__WHAT TO DO__: Search the material for "falls" and show all lines that contain it.

__EXCERPTED RECORDS__:
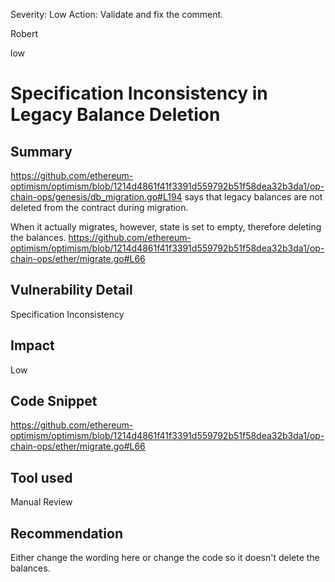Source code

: Severity: Low
Action: Validate and fix the comment.

Robert

low

# Specification Inconsistency in Legacy Balance Deletion

## Summary
https://github.com/ethereum-optimism/optimism/blob/1214d4861f41f3391d559792b51f58dea32b3da1/op-chain-ops/genesis/db_migration.go#L194 says that legacy balances are not deleted from the contract during migration.

When it actually migrates, however, state is set to empty, therefore deleting the balances. https://github.com/ethereum-optimism/optimism/blob/1214d4861f41f3391d559792b51f58dea32b3da1/op-chain-ops/ether/migrate.go#L66

## Vulnerability Detail
Specification Inconsistency

## Impact
Low

## Code Snippet
https://github.com/ethereum-optimism/optimism/blob/1214d4861f41f3391d559792b51f58dea32b3da1/op-chain-ops/ether/migrate.go#L66

## Tool used
Manual Review

## Recommendation
Either change the wording here or change the code so it doesn't delete the balances.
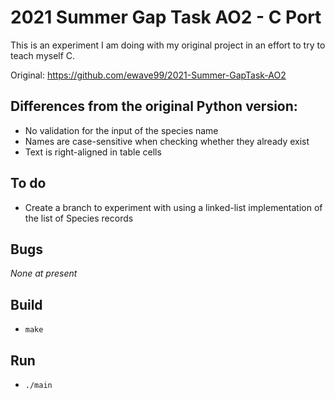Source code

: # 2021 Summer Gap Task AO2 - C Port

This is an experiment I am doing with my original project in an effort to try 
to teach myself C.

Original: <https://github.com/ewave99/2021-Summer-GapTask-AO2>

## Differences from the original Python version:

- No validation for the input of the species name
- Names are case-sensitive when checking whether they already exist
- Text is right-aligned in table cells

## To do

- Create a branch to experiment with using a linked-list implementation of the list of Species records

## Bugs

*None at present*

## Build

- `make`

## Run

- `./main`
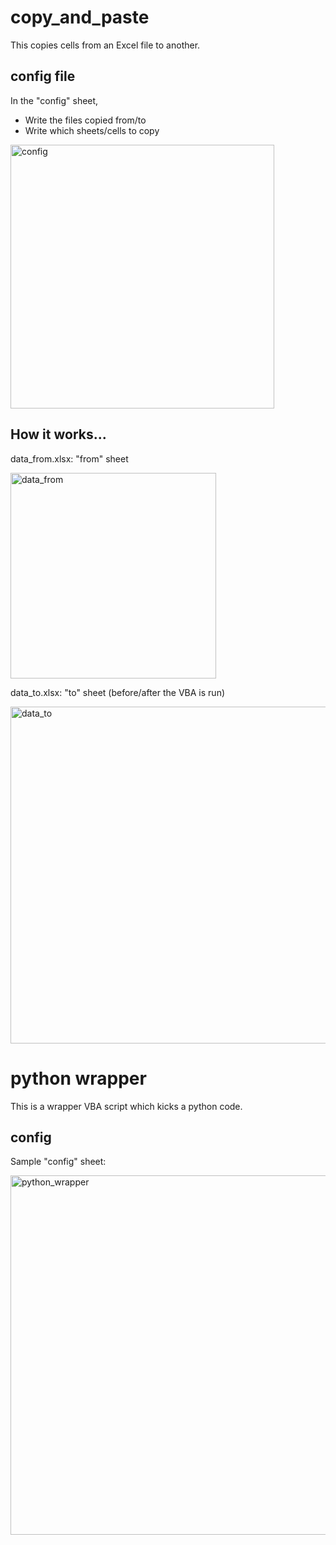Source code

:# copy_and_paste
This copies cells from an Excel file to another.

## config file
In the "config" sheet,
- Write the files copied from/to
- Write which sheets/cells to copy 

<img width="422" alt="config" src="https://user-images.githubusercontent.com/87534698/232361877-fb15aba1-570c-4c83-a2a4-87d943f388b5.png">

## How it works...
data_from.xlsx: "from" sheet  

<img width="329" alt="data_from" src="https://user-images.githubusercontent.com/87534698/232361961-ed3ea744-1d89-4f2c-a87c-cba1febe40e6.png">

data_to.xlsx: "to" sheet (before/after the VBA is run)

<img width="539" alt="data_to" src="https://user-images.githubusercontent.com/87534698/232361982-7ed81d09-571c-4ff3-af18-57bf76efa99d.png">

# python wrapper
This is a wrapper VBA script which kicks a python code.

## config

Sample "config" sheet:

<img width="575" alt="python_wrapper" src="https://user-images.githubusercontent.com/87534698/232742718-e842508e-469a-4825-abdb-e7a0f4e4882f.png">

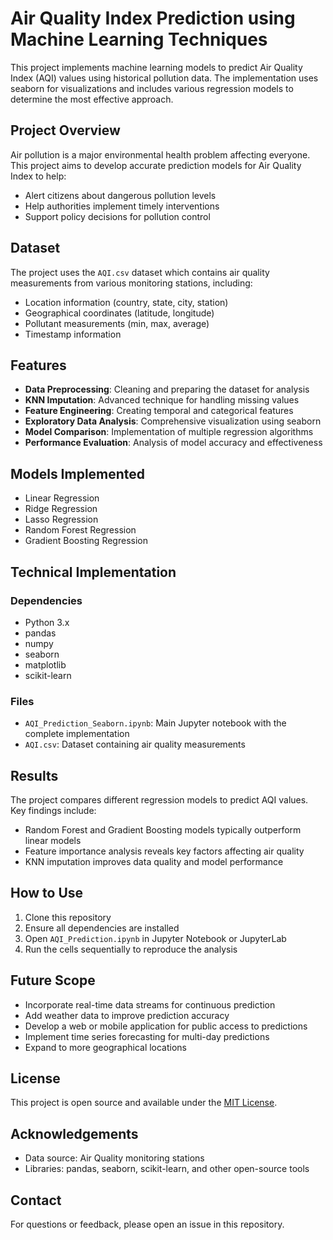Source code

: # Air Quality Index Prediction using Machine Learning Techniques

This project implements machine learning models to predict Air Quality Index (AQI) values using historical pollution data. The implementation uses seaborn for visualizations and includes various regression models to determine the most effective approach.

## Project Overview

Air pollution is a major environmental health problem affecting everyone. This project aims to develop accurate prediction models for Air Quality Index to help:
- Alert citizens about dangerous pollution levels
- Help authorities implement timely interventions
- Support policy decisions for pollution control

## Dataset

The project uses the `AQI.csv` dataset which contains air quality measurements from various monitoring stations, including:
- Location information (country, state, city, station)
- Geographical coordinates (latitude, longitude)
- Pollutant measurements (min, max, average)
- Timestamp information

## Features

- **Data Preprocessing**: Cleaning and preparing the dataset for analysis
- **KNN Imputation**: Advanced technique for handling missing values
- **Feature Engineering**: Creating temporal and categorical features
- **Exploratory Data Analysis**: Comprehensive visualization using seaborn
- **Model Comparison**: Implementation of multiple regression algorithms
- **Performance Evaluation**: Analysis of model accuracy and effectiveness

## Models Implemented

- Linear Regression
- Ridge Regression
- Lasso Regression
- Random Forest Regression
- Gradient Boosting Regression

## Technical Implementation

### Dependencies

- Python 3.x
- pandas
- numpy
- seaborn
- matplotlib
- scikit-learn

### Files

- `AQI_Prediction_Seaborn.ipynb`: Main Jupyter notebook with the complete implementation
- `AQI.csv`: Dataset containing air quality measurements

## Results

The project compares different regression models to predict AQI values. Key findings include:
- Random Forest and Gradient Boosting models typically outperform linear models
- Feature importance analysis reveals key factors affecting air quality
- KNN imputation improves data quality and model performance

## How to Use

1. Clone this repository
2. Ensure all dependencies are installed
3. Open `AQI_Prediction.ipynb` in Jupyter Notebook or JupyterLab
4. Run the cells sequentially to reproduce the analysis

## Future Scope

- Incorporate real-time data streams for continuous prediction
- Add weather data to improve prediction accuracy
- Develop a web or mobile application for public access to predictions
- Implement time series forecasting for multi-day predictions
- Expand to more geographical locations

## License

This project is open source and available under the [MIT License](LICENSE).

## Acknowledgements

- Data source: Air Quality monitoring stations
- Libraries: pandas, seaborn, scikit-learn, and other open-source tools

## Contact

For questions or feedback, please open an issue in this repository.
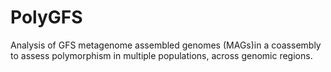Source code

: # PolyGFS

Analysis of GFS metagenome assembled genomes (MAGs)in a coassembly to assess polymorphism in multiple populations, across genomic regions.
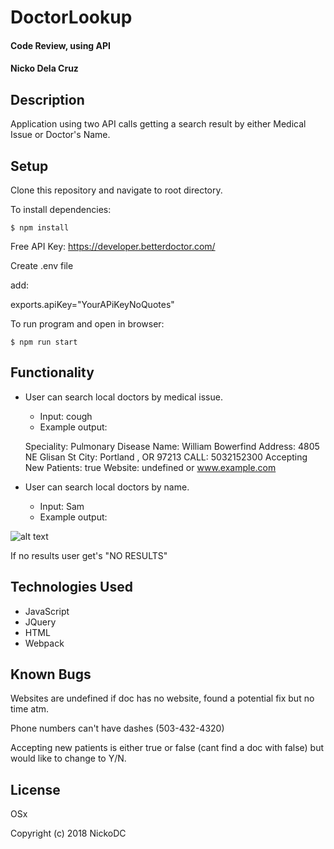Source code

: # DoctorLookup

#### Code Review, using API

#### Nicko Dela Cruz

## Description

Application using two API calls getting a search result by either Medical Issue or Doctor's Name.

## Setup

Clone this repository and navigate to root directory.

To install dependencies:

`$ npm install`  

Free API Key: https://developer.betterdoctor.com/

Create .env file

add:

exports.apiKey="YourAPiKeyNoQuotes"

To run program and open in browser:

`$ npm run start`



## Functionality

* User can search local doctors by medical issue.
  - Input: cough
  - Example output:


  Speciality: Pulmonary Disease
  Name: William Bowerfind
  Address: 4805 NE Glisan St
  City: Portland , OR 97213
  CALL: 5032152300
  Accepting New Patients: true
  Website: undefined or www.example.com

* User can search local doctors by name.
  - Input: Sam
  - Example output:

![alt text](https://imgur.com/a/OXade)

If no results user get's "NO RESULTS"

## Technologies Used

* JavaScript
* JQuery
* HTML
* Webpack

## Known Bugs

Websites are undefined if doc has no website, found a potential fix but no time atm.

Phone numbers can't have dashes (503-432-4320)

Accepting new patients is either true or false (cant find a doc with false) but would like to change to Y/N.

## License

OSx

Copyright (c) 2018 NickoDC
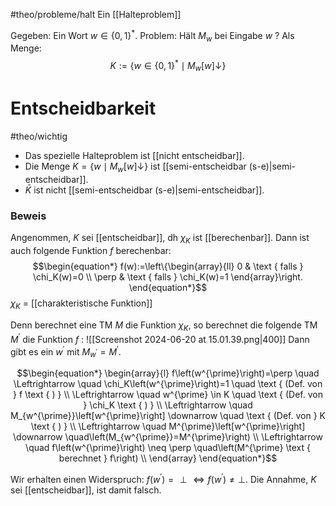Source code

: #theo/probleme/halt 
Ein [[Halteproblem]]


Gegeben: Ein Wort $w \in\{0,1\}^*$.
Problem: Hält $M_w$ bei Eingabe $w$ ?
Als Menge:
$$\begin{equation*}
K:=\left\{w \in\{0,1\}^* \mid M_w[w] \downarrow\right\}
\end{equation*}$$


# Entscheidbarkeit
#theo/wichtig 
- Das spezielle Halteproblem ist [[nicht entscheidbar]].
- Die Menge $K=\left\{w \mid M_w[w] \downarrow\right\}$ ist [[semi-entscheidbar (s-e)|semi-entscheidbar]].
- $\bar{K}$ ist nicht [[semi-entscheidbar (s-e)|semi-entscheidbar]].

### Beweis
Angenommen, $K$ sei [[entscheidbar]], dh $\chi_K$ ist [[berechenbar]]. Dann ist auch folgende Funktion $f$ berechenbar:
$$\begin{equation*}
f(w):=\left\{\begin{array}{ll}
0 & \text { falls } \chi_K(w)=0 \\
\perp & \text { falls } \chi_K(w)=1
\end{array}\right.
\end{equation*}$$
$\chi_K$ =  [[charakteristische Funktion]]


Denn berechnet eine TM $M$ die Funktion $\chi_K$, so berechnet die folgende TM $M^{\prime}$ die Funktion $f$ :
![[Screenshot 2024-06-20 at 15.01.39.png|400]]
Dann gibt es ein $w^{\prime}$ mit $M_{w^{\prime}}=M^{\prime}$.

$$\begin{equation*}
\begin{array}{l}
f\left(w^{\prime}\right)=\perp \quad \Leftrightarrow \quad \chi_K\left(w^{\prime}\right)=1 \quad \text { (Def. von } f \text { ) } \\
\Leftrightarrow \quad w^{\prime} \in K \quad \text { (Def. von } \chi_K \text { ) } \\
\Leftrightarrow \quad M_{w^{\prime}}\left[w^{\prime}\right] \downarrow \quad \text { (Def. von } K \text { ) } \\
\Leftrightarrow \quad M^{\prime}\left[w^{\prime}\right] \downarrow \quad\left(M_{w^{\prime}}=M^{\prime}\right) \\
\Leftrightarrow \quad f\left(w^{\prime}\right) \neq \perp \quad\left(M^{\prime} \text { berechnet } f\right) \\
\end{array}
\end{equation*}$$

Wir erhalten einen Widerspruch: 
$f\left(w^{\prime}\right)=\perp \Leftrightarrow f\left(w^{\prime}\right) \neq \perp$. Die Annahme, $K$ sei [[entscheidbar]], ist damit falsch.



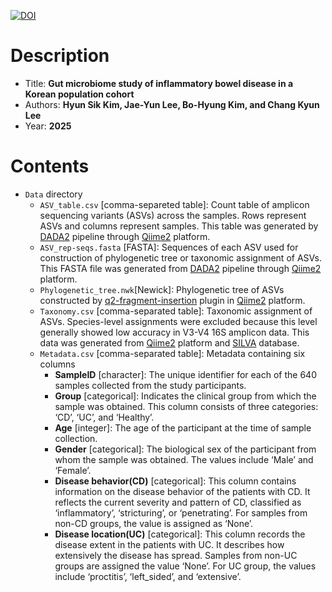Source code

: [![DOI](https://zenodo.org/badge/DOI/10.5281/zenodo.15342901.svg)](https://doi.org/10.5281/zenodo.15342901)
# Description
- Title: **Gut microbiome study of inflammatory bowel disease in a Korean population cohort**
- Authors: **Hyun Sik Kim, Jae-Yun Lee, Bo-Hyung Kim, and Chang Kyun Lee**
- Year: **2025**

# Contents
- `Data` directory
  - `ASV_table.csv` [comma-separeted table]: Count table of amplicon sequencing variants (ASVs) across the samples. Rows represent ASVs and columns represent samples. This table was generated by [DADA2](https://benjjneb.github.io/dada2/index.html) pipeline through [Qiime2](https://qiime2.org/) platform.
  - `ASV_rep-seqs.fasta` [FASTA]: Sequences of each ASV used for construction of phylogenetic tree or taxonomic assignment of ASVs. This FASTA file was generated from [DADA2](https://benjjneb.github.io/dada2/index.html) pipeline through [Qiime2](https://qiime2.org/) platform.
  - `Phylogenetic_tree.nwk`[Newick]: Phylogenetic tree of ASVs constructed by [q2-fragment-insertion](https://library.qiime2.org/plugins/q2-fragment-insertion/16/) plugin in [Qiime2](https://qiime2.org/) platform.
  - `Taxonomy.csv` [comma-separated table]: Taxonomic assignment of ASVs. Species-level assignments were excluded because this level generally showed low accuracy in V3-V4 16S amplicon data. This data was generated from [Qiime2](https://qiime2.org/) platform and [SILVA](https://www.arb-silva.de/) database.
  - `Metadata.csv` [comma-separated table]: Metadata containing six columns
    - **SampleID** [character]: The unique identifier for each of the 640 samples collected from the study participants.
    - **Group** [categorical]: Indicates the clinical group from which the sample was obtained. This column consists of three categories: ‘CD’, ‘UC’, and ‘Healthy’.
    - **Age** [integer]: The age of the participant at the time of sample collection.
    - **Gender** [categorical]: The biological sex of the participant from whom the sample was obtained. The values include ‘Male’ and ‘Female’.
    - **Disease behavior(CD)** [categorical]: This column contains information on the disease behavior of the patients with CD. It reflects the current severity and pattern of CD, classified as ‘inflammatory’, ‘stricturing’, or ‘penetrating’. For samples from non-CD groups, the value is assigned as ‘None’.
    - **Disease location(UC)** [categorical]: This column records the disease extent in the patients with UC. It describes how extensively the disease has spread. Samples from non-UC groups are assigned the value ‘None’. For UC group, the values include ‘proctitis’, ‘left_sided’, and ‘extensive’.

__EXERCISE SOLUTION__:
0 & \text { falls } \chi_K(w)=0 \\
\perp & \text { falls } \chi_K(w)=1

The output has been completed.